## Task statement
Look through the lines below; wherever the word "wyników" appears, copy that line.

[Exercise material — start]

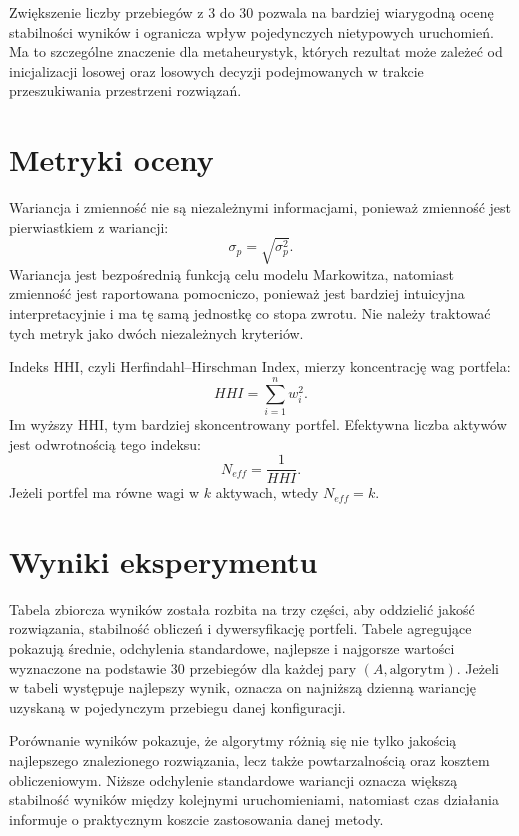 \documentclass[12pt,a4paper]{article}
\begin{document}
Zwiększenie liczby przebiegów z $3$ do $30$ pozwala na bardziej wiarygodną ocenę stabilności wyników i ogranicza wpływ pojedynczych nietypowych uruchomień. Ma to szczególne znaczenie dla metaheurystyk, których rezultat może zależeć od inicjalizacji losowej oraz losowych decyzji podejmowanych w trakcie przeszukiwania przestrzeni rozwiązań.

\section{Metryki oceny}
Wariancja i zmienność nie są niezależnymi informacjami, ponieważ zmienność jest pierwiastkiem z wariancji:
\[
    \sigma_p = \sqrt{\sigma_p^2}.
\]
Wariancja jest bezpośrednią funkcją celu modelu Markowitza, natomiast zmienność jest raportowana pomocniczo, ponieważ jest bardziej intuicyjna interpretacyjnie i ma tę samą jednostkę co stopa zwrotu. Nie należy traktować tych metryk jako dwóch niezależnych kryteriów.

Indeks HHI, czyli Herfindahl--Hirschman Index, mierzy koncentrację wag portfela:
\[
    HHI = \sum_{i=1}^{n} w_i^2.
\]
Im wyższy HHI, tym bardziej skoncentrowany portfel. Efektywna liczba aktywów jest odwrotnością tego indeksu:
\[
    N_{eff} = \frac{1}{HHI}.
\]
Jeżeli portfel ma równe wagi w $k$ aktywach, wtedy $N_{eff}=k$.

\section{Wyniki eksperymentu}



Tabela zbiorcza wyników została rozbita na trzy części, aby oddzielić jakość rozwiązania, stabilność obliczeń i dywersyfikację portfeli. Tabele agregujące pokazują średnie, odchylenia standardowe, najlepsze i najgorsze wartości wyznaczone na podstawie $30$ przebiegów dla każdej pary $(A,\text{algorytm})$. Jeżeli w tabeli występuje najlepszy wynik, oznacza on najniższą dzienną wariancję uzyskaną w pojedynczym przebiegu danej konfiguracji.



\begin{table}[H]
\centering
\caption{Jakość rozwiązań: wariancja, zmienność i zwrot}
\resizebox{\textwidth}{!}{}
\end{table}

Porównanie wyników pokazuje, że algorytmy różnią się nie tylko jakością najlepszego 
znalezionego rozwiązania, lecz także powtarzalnością oraz kosztem obliczeniowym. 
Niższe odchylenie standardowe wariancji oznacza większą stabilność wyników między 
kolejnymi uruchomieniami, natomiast czas działania informuje o praktycznym koszcie 
zastosowania danej metody.
\end{document}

[Exercise material — finish]

## Reply to the exercise
Zwiększenie liczby przebiegów z $3$ do $30$ pozwala na bardziej wiarygodną ocenę stabilności wyników i ogranicza wpływ pojedynczych nietypowych uruchomień. Ma to szczególne znaczenie dla metaheurystyk, których rezultat może zależeć od inicjalizacji losowej oraz losowych decyzji podejmowanych w trakcie przeszukiwania przestrzeni rozwiązań.
Tabela zbiorcza wyników została rozbita na trzy części, aby oddzielić jakość rozwiązania, stabilność obliczeń i dywersyfikację portfeli. Tabele agregujące pokazują średnie, odchylenia standardowe, najlepsze i najgorsze wartości wyznaczone na podstawie $30$ przebiegów dla każdej pary $(A,\text{algorytm})$. Jeżeli w tabeli występuje najlepszy wynik, oznacza on najniższą dzienną wariancję uzyskaną w pojedynczym przebiegu danej konfiguracji.
Porównanie wyników pokazuje, że algorytmy różnią się nie tylko jakością najlepszego 
Niższe odchylenie standardowe wariancji oznacza większą stabilność wyników między 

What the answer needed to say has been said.